### Action item
Find the line with "## Plusieurs instances" in the records below. Copy it and every line after it, up to and including the line with "La définition d'un".

*** Supplied records ***

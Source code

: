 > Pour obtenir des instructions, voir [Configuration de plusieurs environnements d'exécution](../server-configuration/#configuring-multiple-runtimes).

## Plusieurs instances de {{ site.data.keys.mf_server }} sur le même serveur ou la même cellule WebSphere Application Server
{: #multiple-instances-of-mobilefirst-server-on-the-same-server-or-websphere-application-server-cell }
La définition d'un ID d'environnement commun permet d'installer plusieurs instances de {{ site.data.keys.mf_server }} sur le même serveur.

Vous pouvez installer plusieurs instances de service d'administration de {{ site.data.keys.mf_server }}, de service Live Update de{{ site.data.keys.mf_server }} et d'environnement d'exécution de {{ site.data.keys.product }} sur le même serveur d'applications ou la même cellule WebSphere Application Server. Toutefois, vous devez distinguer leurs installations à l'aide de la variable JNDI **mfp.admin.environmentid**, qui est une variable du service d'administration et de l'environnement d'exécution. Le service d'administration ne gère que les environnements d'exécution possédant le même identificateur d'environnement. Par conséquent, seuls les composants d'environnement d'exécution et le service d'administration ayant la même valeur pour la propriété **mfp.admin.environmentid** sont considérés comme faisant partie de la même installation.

*** End of Supplied records ***

### Task solution
## Plusieurs instances de {{ site.data.keys.mf_server }} sur le même serveur ou la même cellule WebSphere Application Server
{: #multiple-instances-of-mobilefirst-server-on-the-same-server-or-websphere-application-server-cell }
La définition d'un ID d'environnement commun permet d'installer plusieurs instances de {{ site.data.keys.mf_server }} sur le même serveur.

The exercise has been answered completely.